Agriculture is an often-overlooked job provider and contributor to West Virginia's economy. Kent Leonhardt, who is running for state commissioner of agriculture in the Nov. 6 election, plans to change that.
It said much about Leonhardt when the West Virginia Farm Bureau endorsed him as "the real farmer in this race."
Leonhardt's chief rival in the race is veteran state legislator Walt Helmick, who operates a spring water bottling company in Pocahontas County. Though Helmick has a long record in politics, his credentials don't measure up to Leonhardt's.
Since 1997, Leonhardt and his wife, Shirley, have been farming in Monongalia County. Their 380-acre enterprise includes both livestock and crop agriculture.
With a bachelor's degree in wildlife management and a master's in business administration, Leonhardt has the education background necessary to understand both the scientific and market aspects of agriculture.
Leadership, another key quality for our next agriculture commissioner, was demonstrated during a 21-year career in the U.S. Marine Corps. Before retiring, Leonhardt rose to the rank of lieutenant colonel, served in the Desert Storm/Desert Shield operation, and led a special intelligence team.
His platform recognizes both the opportunities and challenges facing West Virginians who cultivate the land. Though Mountain State residents spend about $6 billion a year on food, agriculture generates only about $450 million annually for the state's economy.

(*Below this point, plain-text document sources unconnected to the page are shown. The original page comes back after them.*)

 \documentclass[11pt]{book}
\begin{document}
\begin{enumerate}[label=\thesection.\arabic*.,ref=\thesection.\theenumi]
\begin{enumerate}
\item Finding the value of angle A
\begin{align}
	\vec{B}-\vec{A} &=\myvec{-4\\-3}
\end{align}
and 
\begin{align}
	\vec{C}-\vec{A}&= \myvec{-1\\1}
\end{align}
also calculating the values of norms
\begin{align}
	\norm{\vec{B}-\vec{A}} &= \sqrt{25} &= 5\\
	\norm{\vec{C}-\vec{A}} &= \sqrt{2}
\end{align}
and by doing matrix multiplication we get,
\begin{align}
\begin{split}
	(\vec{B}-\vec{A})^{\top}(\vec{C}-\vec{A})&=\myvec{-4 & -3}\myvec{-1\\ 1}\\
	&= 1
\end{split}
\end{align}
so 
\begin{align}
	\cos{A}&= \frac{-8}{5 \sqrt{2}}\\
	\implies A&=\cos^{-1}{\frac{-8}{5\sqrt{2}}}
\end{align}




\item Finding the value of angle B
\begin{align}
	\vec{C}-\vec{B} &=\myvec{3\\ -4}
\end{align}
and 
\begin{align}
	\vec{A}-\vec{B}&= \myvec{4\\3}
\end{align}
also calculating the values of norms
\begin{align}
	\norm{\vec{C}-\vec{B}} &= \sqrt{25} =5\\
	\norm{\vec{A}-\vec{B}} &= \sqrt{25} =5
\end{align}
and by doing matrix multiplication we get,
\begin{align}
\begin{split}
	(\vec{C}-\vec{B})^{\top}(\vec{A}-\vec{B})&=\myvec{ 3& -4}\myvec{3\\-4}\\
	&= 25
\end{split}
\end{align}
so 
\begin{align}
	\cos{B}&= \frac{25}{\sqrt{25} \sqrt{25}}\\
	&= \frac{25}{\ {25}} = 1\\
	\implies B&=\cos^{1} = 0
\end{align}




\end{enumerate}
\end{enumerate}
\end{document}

Leonhardt is confident that can be increased, to the benefit of both farmers and West Virginians who want good, affordable food.
Leonhardt is determined to safeguard the environment and preserve natural resources, while defending farmers against ill-conceived regulations such as some of those from the U.S. Environmental Protection Agency.
He also understands the potential of the forest products industry, and plans to help it grow.
In short, Leonhardt is well-equipped to become West Virginia's next commissioner of agriculture and has realistic yet promising plans to help the industry grow. The Intelligencer endorses Leonhardt for agriculture commissioner, and urges voters to elect him on Nov. 6.